> **WHAT YOU WILL DO**
Show every line of the data that contains the string "Diagrammreihen".
ENTRIES SHOWN Start Marker
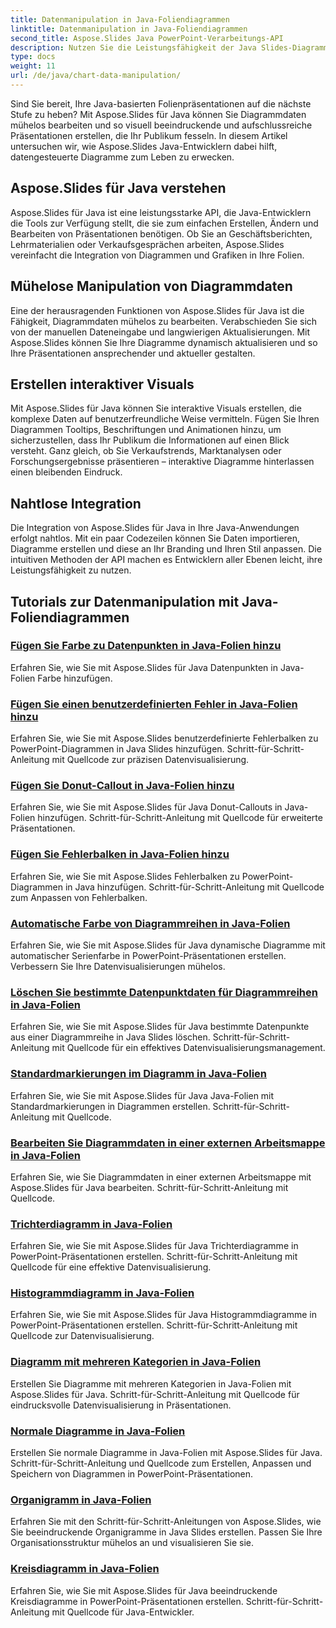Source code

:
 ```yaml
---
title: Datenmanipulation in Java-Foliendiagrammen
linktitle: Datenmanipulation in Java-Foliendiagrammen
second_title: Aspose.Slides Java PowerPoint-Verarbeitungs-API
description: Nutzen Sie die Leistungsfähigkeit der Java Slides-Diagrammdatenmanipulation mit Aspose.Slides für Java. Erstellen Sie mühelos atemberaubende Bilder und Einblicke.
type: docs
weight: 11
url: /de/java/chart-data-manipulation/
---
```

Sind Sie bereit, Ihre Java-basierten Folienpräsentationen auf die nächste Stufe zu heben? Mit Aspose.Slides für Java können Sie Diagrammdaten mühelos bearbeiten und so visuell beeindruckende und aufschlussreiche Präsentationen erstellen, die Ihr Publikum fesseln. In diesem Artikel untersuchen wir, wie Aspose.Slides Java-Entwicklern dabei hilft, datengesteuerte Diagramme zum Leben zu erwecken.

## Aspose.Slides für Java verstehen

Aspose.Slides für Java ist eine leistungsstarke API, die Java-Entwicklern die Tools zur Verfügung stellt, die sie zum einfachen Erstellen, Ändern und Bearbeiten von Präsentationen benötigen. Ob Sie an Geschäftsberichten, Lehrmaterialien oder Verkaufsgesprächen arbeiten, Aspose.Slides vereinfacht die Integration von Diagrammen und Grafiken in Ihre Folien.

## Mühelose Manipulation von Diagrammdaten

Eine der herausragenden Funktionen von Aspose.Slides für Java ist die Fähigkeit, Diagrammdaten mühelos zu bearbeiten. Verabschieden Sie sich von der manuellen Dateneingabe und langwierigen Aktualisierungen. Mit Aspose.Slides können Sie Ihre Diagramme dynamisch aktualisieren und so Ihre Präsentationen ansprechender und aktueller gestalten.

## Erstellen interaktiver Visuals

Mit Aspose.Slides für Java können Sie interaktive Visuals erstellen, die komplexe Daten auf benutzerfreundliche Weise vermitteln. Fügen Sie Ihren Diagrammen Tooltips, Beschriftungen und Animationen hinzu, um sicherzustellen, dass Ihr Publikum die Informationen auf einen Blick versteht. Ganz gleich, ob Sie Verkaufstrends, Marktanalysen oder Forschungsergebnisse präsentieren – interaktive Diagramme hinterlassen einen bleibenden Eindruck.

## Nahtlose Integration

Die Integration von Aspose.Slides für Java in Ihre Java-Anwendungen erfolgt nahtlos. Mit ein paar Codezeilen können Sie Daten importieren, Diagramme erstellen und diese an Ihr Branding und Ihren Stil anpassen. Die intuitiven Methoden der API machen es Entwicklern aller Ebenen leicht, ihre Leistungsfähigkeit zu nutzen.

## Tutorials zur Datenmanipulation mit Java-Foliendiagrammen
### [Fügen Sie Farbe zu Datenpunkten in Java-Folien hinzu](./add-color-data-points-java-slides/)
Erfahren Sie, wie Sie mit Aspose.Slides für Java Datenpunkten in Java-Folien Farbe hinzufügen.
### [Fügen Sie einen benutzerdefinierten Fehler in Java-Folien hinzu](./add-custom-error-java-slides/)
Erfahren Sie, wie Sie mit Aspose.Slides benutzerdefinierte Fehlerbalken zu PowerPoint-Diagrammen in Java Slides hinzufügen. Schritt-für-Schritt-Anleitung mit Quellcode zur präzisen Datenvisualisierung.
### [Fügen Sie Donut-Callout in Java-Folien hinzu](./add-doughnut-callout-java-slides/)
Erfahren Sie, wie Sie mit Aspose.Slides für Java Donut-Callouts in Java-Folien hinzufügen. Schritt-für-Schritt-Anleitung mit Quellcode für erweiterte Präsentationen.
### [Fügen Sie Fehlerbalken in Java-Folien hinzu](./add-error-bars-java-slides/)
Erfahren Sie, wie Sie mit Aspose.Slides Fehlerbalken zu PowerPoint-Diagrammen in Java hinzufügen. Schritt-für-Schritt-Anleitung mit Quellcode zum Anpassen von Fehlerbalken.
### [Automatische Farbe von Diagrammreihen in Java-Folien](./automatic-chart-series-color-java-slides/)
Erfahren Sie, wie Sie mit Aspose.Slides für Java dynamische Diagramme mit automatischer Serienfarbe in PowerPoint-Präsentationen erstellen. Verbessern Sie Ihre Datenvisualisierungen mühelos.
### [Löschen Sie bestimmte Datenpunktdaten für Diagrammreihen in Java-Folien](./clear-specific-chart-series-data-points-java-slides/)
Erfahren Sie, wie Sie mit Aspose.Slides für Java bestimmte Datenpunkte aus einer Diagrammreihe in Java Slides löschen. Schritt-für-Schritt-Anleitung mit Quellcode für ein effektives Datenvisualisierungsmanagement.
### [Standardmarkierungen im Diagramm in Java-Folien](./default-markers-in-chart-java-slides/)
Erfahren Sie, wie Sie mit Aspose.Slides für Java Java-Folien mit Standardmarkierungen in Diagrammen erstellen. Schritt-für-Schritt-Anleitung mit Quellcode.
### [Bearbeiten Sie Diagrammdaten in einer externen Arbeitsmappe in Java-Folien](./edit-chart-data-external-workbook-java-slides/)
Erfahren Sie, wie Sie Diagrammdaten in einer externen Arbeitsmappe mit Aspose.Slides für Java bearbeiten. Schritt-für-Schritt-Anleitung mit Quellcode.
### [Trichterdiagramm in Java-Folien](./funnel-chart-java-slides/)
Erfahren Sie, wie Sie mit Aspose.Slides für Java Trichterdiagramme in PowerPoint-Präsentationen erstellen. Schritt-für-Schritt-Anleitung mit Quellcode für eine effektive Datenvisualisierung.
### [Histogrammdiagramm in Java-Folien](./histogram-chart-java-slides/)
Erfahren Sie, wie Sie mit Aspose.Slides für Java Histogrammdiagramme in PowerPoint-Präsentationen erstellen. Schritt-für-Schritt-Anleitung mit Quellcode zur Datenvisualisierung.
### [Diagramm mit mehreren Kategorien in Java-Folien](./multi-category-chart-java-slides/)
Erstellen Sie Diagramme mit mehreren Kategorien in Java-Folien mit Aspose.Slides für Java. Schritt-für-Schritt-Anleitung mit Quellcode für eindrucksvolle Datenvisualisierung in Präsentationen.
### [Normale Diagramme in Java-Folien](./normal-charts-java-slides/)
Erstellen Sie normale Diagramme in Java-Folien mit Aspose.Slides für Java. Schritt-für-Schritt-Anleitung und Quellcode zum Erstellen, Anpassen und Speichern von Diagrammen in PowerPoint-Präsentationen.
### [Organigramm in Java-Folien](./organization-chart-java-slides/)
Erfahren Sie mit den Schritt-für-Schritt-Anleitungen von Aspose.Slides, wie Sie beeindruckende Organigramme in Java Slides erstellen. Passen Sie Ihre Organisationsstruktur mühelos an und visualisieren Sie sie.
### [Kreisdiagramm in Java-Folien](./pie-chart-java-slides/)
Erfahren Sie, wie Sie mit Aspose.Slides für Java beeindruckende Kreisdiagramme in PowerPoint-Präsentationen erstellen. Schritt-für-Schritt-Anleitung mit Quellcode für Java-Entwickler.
ENTRIES SHOWN End Marker
ENTRIES SHOWN Start Marker
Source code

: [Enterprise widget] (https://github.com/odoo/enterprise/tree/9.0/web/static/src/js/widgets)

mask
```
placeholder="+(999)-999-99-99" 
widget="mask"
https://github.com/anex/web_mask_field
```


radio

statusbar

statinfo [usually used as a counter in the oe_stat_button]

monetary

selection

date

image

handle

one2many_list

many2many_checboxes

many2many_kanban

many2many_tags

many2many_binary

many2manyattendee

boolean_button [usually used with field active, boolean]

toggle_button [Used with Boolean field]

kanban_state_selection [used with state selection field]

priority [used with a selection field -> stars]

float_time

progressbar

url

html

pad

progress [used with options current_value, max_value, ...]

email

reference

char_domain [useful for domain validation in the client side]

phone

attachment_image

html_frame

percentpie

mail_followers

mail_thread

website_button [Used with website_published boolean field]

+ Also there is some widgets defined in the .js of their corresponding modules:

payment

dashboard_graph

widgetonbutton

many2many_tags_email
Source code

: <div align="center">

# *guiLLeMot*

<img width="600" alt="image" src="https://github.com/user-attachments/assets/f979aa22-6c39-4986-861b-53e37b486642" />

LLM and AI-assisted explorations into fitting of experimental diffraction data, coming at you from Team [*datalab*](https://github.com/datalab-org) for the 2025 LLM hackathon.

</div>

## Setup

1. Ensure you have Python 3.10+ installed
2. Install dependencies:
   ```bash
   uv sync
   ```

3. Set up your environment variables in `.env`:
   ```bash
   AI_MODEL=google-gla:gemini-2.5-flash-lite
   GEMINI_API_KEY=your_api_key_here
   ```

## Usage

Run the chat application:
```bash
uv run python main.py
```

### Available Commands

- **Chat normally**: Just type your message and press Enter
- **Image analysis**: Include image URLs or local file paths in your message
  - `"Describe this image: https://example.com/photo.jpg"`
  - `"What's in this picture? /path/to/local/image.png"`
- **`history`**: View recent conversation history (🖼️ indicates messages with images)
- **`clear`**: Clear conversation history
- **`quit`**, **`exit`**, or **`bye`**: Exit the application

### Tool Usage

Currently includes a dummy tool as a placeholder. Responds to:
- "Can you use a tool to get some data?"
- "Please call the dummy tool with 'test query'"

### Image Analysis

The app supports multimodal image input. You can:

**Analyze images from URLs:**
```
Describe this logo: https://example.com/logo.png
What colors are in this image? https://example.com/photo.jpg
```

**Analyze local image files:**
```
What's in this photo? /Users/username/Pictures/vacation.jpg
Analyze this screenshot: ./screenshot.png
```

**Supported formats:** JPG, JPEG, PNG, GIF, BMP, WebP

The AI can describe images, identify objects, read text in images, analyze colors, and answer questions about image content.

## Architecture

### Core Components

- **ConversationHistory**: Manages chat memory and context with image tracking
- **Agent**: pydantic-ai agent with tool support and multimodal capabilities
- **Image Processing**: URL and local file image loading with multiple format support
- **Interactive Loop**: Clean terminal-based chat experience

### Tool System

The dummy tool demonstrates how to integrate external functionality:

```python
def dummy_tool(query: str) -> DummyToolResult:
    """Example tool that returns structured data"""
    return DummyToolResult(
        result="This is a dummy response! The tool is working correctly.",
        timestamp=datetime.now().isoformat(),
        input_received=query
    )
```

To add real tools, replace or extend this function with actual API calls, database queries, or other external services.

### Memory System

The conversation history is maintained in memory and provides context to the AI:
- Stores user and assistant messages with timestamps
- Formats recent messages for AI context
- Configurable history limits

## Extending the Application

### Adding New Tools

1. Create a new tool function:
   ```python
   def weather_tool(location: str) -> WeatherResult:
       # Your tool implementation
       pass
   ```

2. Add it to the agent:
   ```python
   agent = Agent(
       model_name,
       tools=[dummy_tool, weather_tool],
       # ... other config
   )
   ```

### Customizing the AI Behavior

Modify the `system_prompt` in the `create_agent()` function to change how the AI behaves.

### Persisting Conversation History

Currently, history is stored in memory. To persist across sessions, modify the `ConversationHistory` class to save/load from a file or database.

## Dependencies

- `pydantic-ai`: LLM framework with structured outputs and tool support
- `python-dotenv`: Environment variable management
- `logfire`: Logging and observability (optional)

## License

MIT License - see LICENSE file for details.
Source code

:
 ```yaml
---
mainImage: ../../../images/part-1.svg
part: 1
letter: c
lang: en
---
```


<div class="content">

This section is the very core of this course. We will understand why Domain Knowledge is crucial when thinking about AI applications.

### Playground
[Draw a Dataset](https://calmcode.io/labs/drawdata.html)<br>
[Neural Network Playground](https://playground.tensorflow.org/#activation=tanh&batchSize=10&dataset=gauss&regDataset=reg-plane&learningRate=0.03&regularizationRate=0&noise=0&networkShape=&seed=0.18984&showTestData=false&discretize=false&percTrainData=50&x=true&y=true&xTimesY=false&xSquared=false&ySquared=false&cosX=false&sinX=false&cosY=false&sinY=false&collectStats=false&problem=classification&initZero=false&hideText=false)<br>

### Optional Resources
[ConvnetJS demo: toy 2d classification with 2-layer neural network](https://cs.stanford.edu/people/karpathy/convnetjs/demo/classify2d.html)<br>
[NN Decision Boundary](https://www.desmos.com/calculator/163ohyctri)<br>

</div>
ENTRIES SHOWN End Marker
> **ANSWER SECTION**
### [Automatische Farbe von Diagrammreihen in Java-Folien](./automatic-chart-series-color-java-slides/)
### [Löschen Sie bestimmte Datenpunktdaten für Diagrammreihen in Java-Folien](./clear-specific-chart-series-data-points-java-slides/)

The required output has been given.